El inglés no dejaba indiferente a nadie. Entre los europeos causaba perplejidad que aquel individuo de nula formación académica hubiera llegado hasta donde lo había hecho. Carter lo había aprendido todo sobre el terreno trabajando como dibujante desde casi la adolescencia con los mejores expertos. Había desempeñado los cargos más importantes en el Servicio de Antigüedades de Egipto, dibujaba y pintaba de manera excepcional y tenía un olfato sin parangón para el trabajo de campo. Fruto de todo ello, y de una tenacidad como pocos hombres habían demostrado en el Valle de los Reyes, era la culminación del éxito con el hallazgo de la tumba de Tutankhamón.

Entre el grupo selecto de personas que merecían su amistad se hallaba la hija de su mentor. Carter veía en Evelyn a una joven entusiasta, capaz de valorar y comprender su trabajo más allá de los empalagosos halagos a los que muchos de sus colegas le sometían casi a diario. Disfrutaba estando con ella en la excavación, describiéndole los últimos hallazgos. No obstante, fiel a su profesionalidad, nunca permitía que la joven sacara de la tierra ningún descubrimiento. Esa responsabilidad sólo le concernía a él.

Lady Evelyn lo observó desde el umbral. De fondo seguía escuchándose el quejoso sonido del gramófono, hasta que la aguja acabó de leer el último surco del disco. Carter, sentado frente a su escritorio, lleno de cajones de los que sobresalían papeles, dibujos y planos ilegibles para cualquiera que no fuera él, la observaba con aquella sonrisa de bigote negro de la que era imposible discernir qué pasaba por la cabeza del explorador.

—Howard… ¿no estás contento por el descubrimiento?

Carter se levantó, tomó la mano de la joven, la hizo pasar y luego cerró la puerta.

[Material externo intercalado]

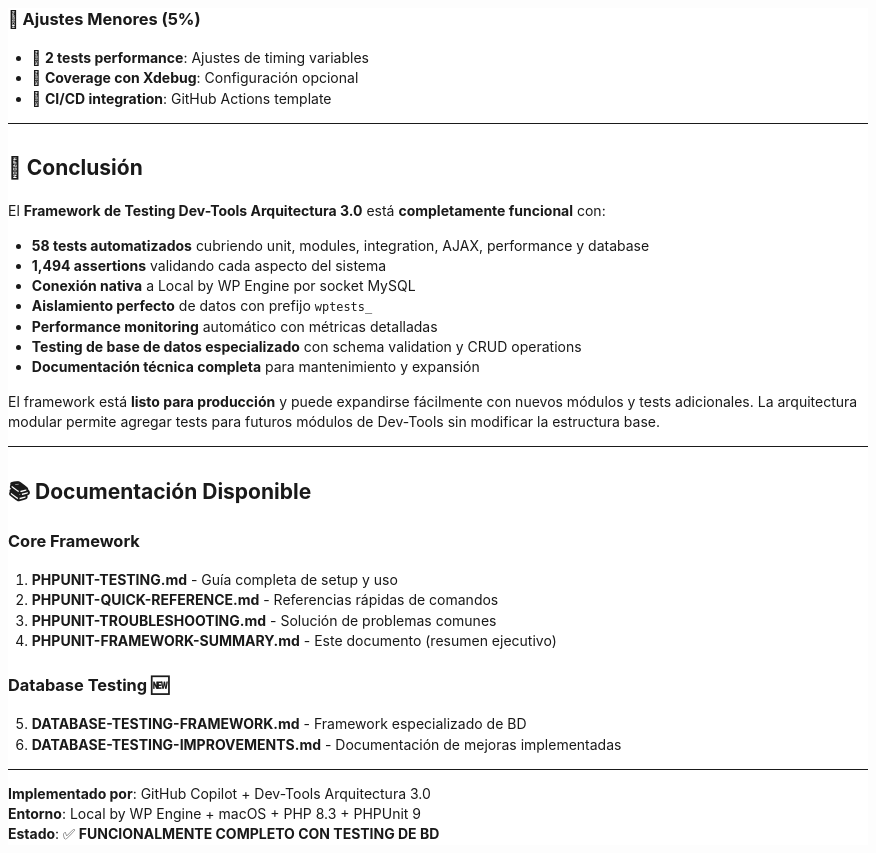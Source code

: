### 🔄 Ajustes Menores (5%)
- 🔄 **2 tests performance**: Ajustes de timing variables
- 🔄 **Coverage con Xdebug**: Configuración opcional
- 🔄 **CI/CD integration**: GitHub Actions template

---

## 🏁 Conclusión

El **Framework de Testing Dev-Tools Arquitectura 3.0** está **completamente funcional** con:

- **58 tests automatizados** cubriendo unit, modules, integration, AJAX, performance y database
- **1,494 assertions** validando cada aspecto del sistema
- **Conexión nativa** a Local by WP Engine por socket MySQL
- **Aislamiento perfecto** de datos con prefijo `wptests_`
- **Performance monitoring** automático con métricas detalladas
- **Testing de base de datos especializado** con schema validation y CRUD operations
- **Documentación técnica completa** para mantenimiento y expansión

El framework está **listo para producción** y puede expandirse fácilmente con nuevos módulos y tests adicionales. La arquitectura modular permite agregar tests para futuros módulos de Dev-Tools sin modificar la estructura base.

---

## 📚 Documentación Disponible

### Core Framework
1. **PHPUNIT-TESTING.md** - Guía completa de setup y uso
2. **PHPUNIT-QUICK-REFERENCE.md** - Referencias rápidas de comandos
3. **PHPUNIT-TROUBLESHOOTING.md** - Solución de problemas comunes
4. **PHPUNIT-FRAMEWORK-SUMMARY.md** - Este documento (resumen ejecutivo)

### Database Testing 🆕
5. **DATABASE-TESTING-FRAMEWORK.md** - Framework especializado de BD
6. **DATABASE-TESTING-IMPROVEMENTS.md** - Documentación de mejoras implementadas

---

**Implementado por**: GitHub Copilot + Dev-Tools Arquitectura 3.0  
**Entorno**: Local by WP Engine + macOS + PHP 8.3 + PHPUnit 9  
**Estado**: ✅ **FUNCIONALMENTE COMPLETO CON TESTING DE BD**
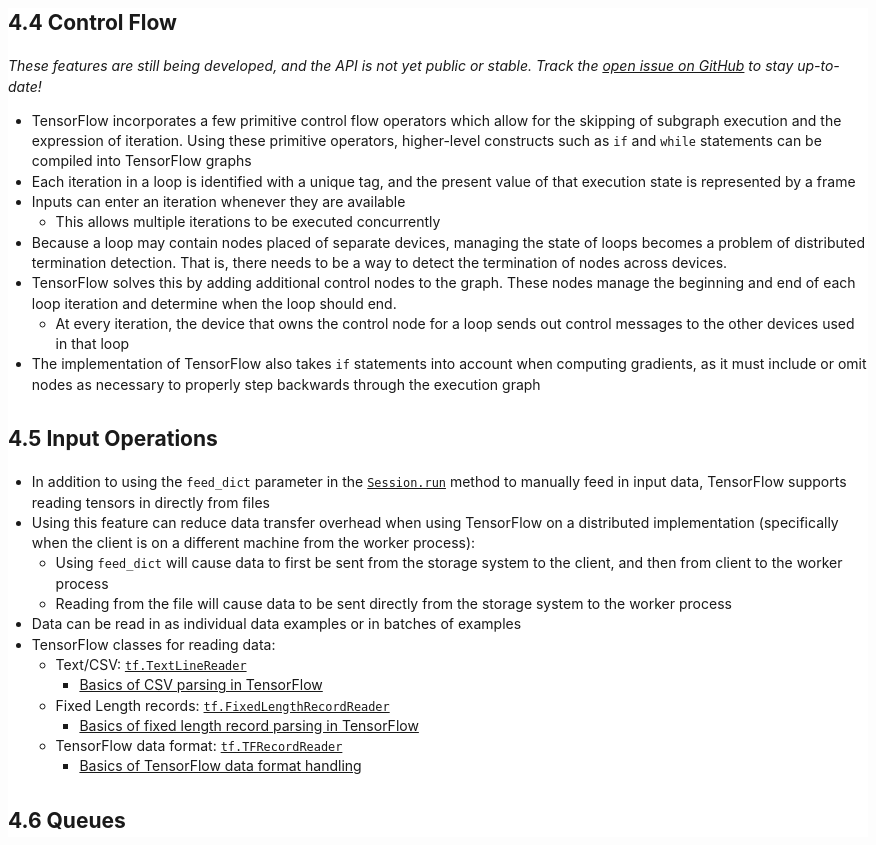 ## 4.4 Control Flow

_These features are still being developed, and the API is not yet public or stable. Track the [open issue on GitHub](https://github.com/tensorflow/tensorflow/issues/208) to stay up-to-date!_

* TensorFlow incorporates a few primitive control flow operators which allow for the skipping of subgraph execution and the expression of iteration. Using these primitive operators, higher-level constructs such as `if` and `while` statements can be compiled into TensorFlow graphs
* Each iteration in a loop is identified with a unique tag, and the present value of that execution state is represented by a frame
* Inputs can enter an iteration whenever they are available
	* This allows multiple iterations to be executed concurrently
* Because a loop may contain nodes placed of separate devices, managing the state of loops becomes a problem of distributed termination detection. That is, there needs to be a way to detect the termination of nodes across devices.
* TensorFlow solves this by adding additional control nodes to the graph. These nodes manage the beginning and end of each loop iteration and determine when the loop should end.
	* At every iteration, the device that owns the control node for a loop sends out control messages to the other devices used in that loop
* The implementation of TensorFlow also takes `if` statements into account when computing gradients, as it must include or omit nodes as necessary to properly step backwards through the execution graph

## 4.5 Input Operations

* In addition to using the `feed_dict` parameter in the [`Session.run`](https://www.tensorflow.org/versions/master/api_docs/python/client.html#Session.run) method to manually feed in input data, TensorFlow supports reading tensors in directly from files
* Using this feature can reduce data transfer overhead when using TensorFlow on a distributed implementation (specifically when the client is on a different machine from the worker process):
	* Using `feed_dict` will cause data to first be sent from the storage system to the client, and then from client to the worker process
	* Reading from the file will cause data to be sent directly from the storage system to the worker process
* Data can be read in as individual data examples or in batches of examples
* TensorFlow classes for reading data:
	* Text/CSV: [`tf.TextLineReader`](https://www.tensorflow.org/versions/master/api_docs/python/io_ops.html#TextLineReader)
		* [Basics of CSV parsing in TensorFlow](https://www.tensorflow.org/versions/master/how_tos/reading_data/index.html#csv-files)
	* Fixed Length records: [`tf.FixedLengthRecordReader`](https://www.tensorflow.org/versions/master/api_docs/python/io_ops.html#FixedLengthRecordReader)
		* [Basics of fixed length record parsing in TensorFlow](https://www.tensorflow.org/versions/master/how_tos/reading_data/index.html#fixed-length-records)
	* TensorFlow data format: [`tf.TFRecordReader`](https://www.tensorflow.org/versions/master/api_docs/python/io_ops.html#TFRecordReader)
		* [Basics of TensorFlow data format handling](https://www.tensorflow.org/versions/master/how_tos/reading_data/index.html#standard-tensorflow-format)

## 4.6 Queues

Se acercó hasta el gramófono, cambió el disco y puso el aria de la Reina de la Noche, de Mozart. Luego fue hasta la ventana y la abrió para que entrara la brisa. Hasta allí llegaban las alegres conversaciones de los que participaban de la fiesta en el exterior de la casa.

Con el inicio del disco, el canario dorado que le habían regalado a Carter unas semanas atrás comenzó a cantar. Evelyn miró la jaula colgada junto a la ventana y sonrió.

—Qué bonito es… ¿Recuerdas lo que decían los egipcios cuando papá te lo regaló? —dijo ella en un intento de introducir a su amigo en la conversación—. Lo llamaban el «Pájaro de Oro». Decían que anunciaba el descubrimiento de un gran tesoro, de enormes riquezas de oro y piedras preciosas. Y no se han equivocado…

Carter se sentó en el borde de su escritorio y siguió observándola en silencio.

—¡Acabas de dar con el sueño de cualquier arqueólogo! —intentó animarle de nuevo.

—Me consta que así es —dijo él al fin mientras golpeaba el suelo al compás de la música—. Es el hallazgo más hermoso descubierto no sólo en Egipto sino en el planeta.

Más tranquila, lady Evelyn soltó el aire al escuchar aquellas palabras en el característico acento de Norfolk que el excavador no había perdido.

—Bueno, al menos parece que has vuelto en ti. Entonces, ¿estás contento…?

—¿Cómo no lo voy a estar? —respondió Carter al tiempo que cerraba un cuaderno de trabajo que había sobre la mesa—. Sólo hemos apartado los escombros del pasillo de acceso y hemos entrado en un par de habitaciones. Gracias a este pajarito dorado hemos encontrado algo especial…, algo que nadie, ni en sus mejores sueños, podría imaginar: una tumba repleta de cosas maravillosas —dijo resaltando las últimas palabras.

—Sí, cosas maravillosas… pero te quedas aquí encerrado como si lo que has descubierto fuera lo más vulgar del mundo, algo que uno encuentra todos los días cuando da un puntapié a una piedra en el desierto. Además, me parece una grosería, una falta de respeto hacia tus invitados.

—No son mis invitados sino los de tu padre —repuso Carter haciendo gala de su arisco carácter.

—A veces creo que te tienes ganada la fama de impertinente y antipático que te achacan.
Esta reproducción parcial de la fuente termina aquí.